Count, in the data that follows, every line with the string "TableControl", and give that count as the whole reply.

--- Task input Enclosed Below ---

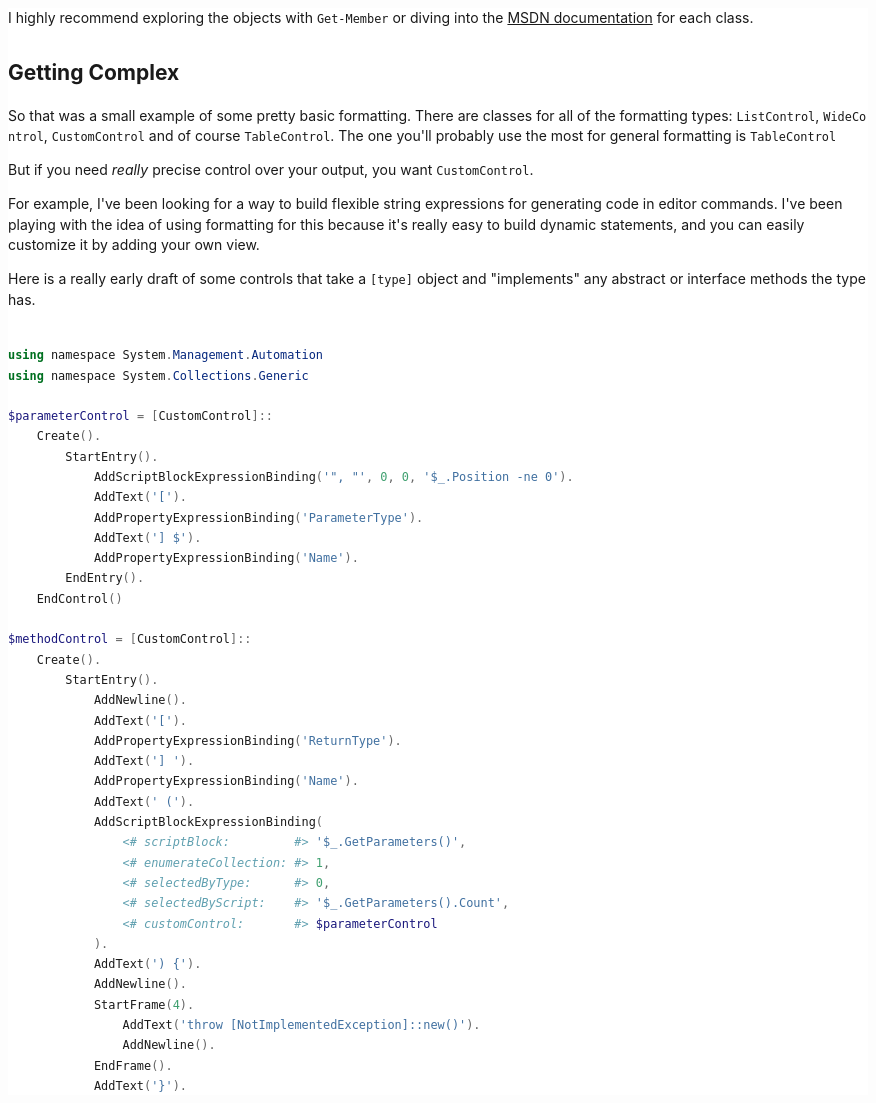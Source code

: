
 ```powershell
```

I highly recommend exploring the objects with `Get-Member` or diving into the [MSDN documentation](https://msdn.microsoft.com/en-us/library/system.management.automation.pscontrol(v=vs.85).aspx) for each class.

## Getting Complex

So that was a small example of some pretty basic formatting. There are classes for all of the formatting types:
`ListControl`, `WideControl`, `CustomControl` and of course `TableControl`.  The one you'll probably
use the most for general formatting is `TableControl`

But if you need *really* precise control over your output, you want `CustomControl`.

For example, I've been looking for a way to build flexible string expressions for generating code in editor commands.
I've been playing with the idea of using formatting for this because it's really easy to build dynamic
statements, and you can easily customize it by adding your own view.

Here is a really early draft of some controls that take a `[type]` object and "implements" any abstract
or interface methods the type has.

```powershell

using namespace System.Management.Automation
using namespace System.Collections.Generic

$parameterControl = [CustomControl]::
    Create().
        StartEntry().
            AddScriptBlockExpressionBinding('", "', 0, 0, '$_.Position -ne 0').
            AddText('[').
            AddPropertyExpressionBinding('ParameterType').
            AddText('] $').
            AddPropertyExpressionBinding('Name').
        EndEntry().
    EndControl()

$methodControl = [CustomControl]::
    Create().
        StartEntry().
            AddNewline().
            AddText('[').
            AddPropertyExpressionBinding('ReturnType').
            AddText('] ').
            AddPropertyExpressionBinding('Name').
            AddText(' (').
            AddScriptBlockExpressionBinding(
                <# scriptBlock:         #> '$_.GetParameters()',
                <# enumerateCollection: #> 1,
                <# selectedByType:      #> 0,
                <# selectedByScript:    #> '$_.GetParameters().Count',
                <# customControl:       #> $parameterControl
            ).
            AddText(') {').
            AddNewline().
            StartFrame(4).
                AddText('throw [NotImplementedException]::new()').
                AddNewline().
            EndFrame().
            AddText('}').
```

--- End of Enclosed Task input ---

• [Exercise result]
2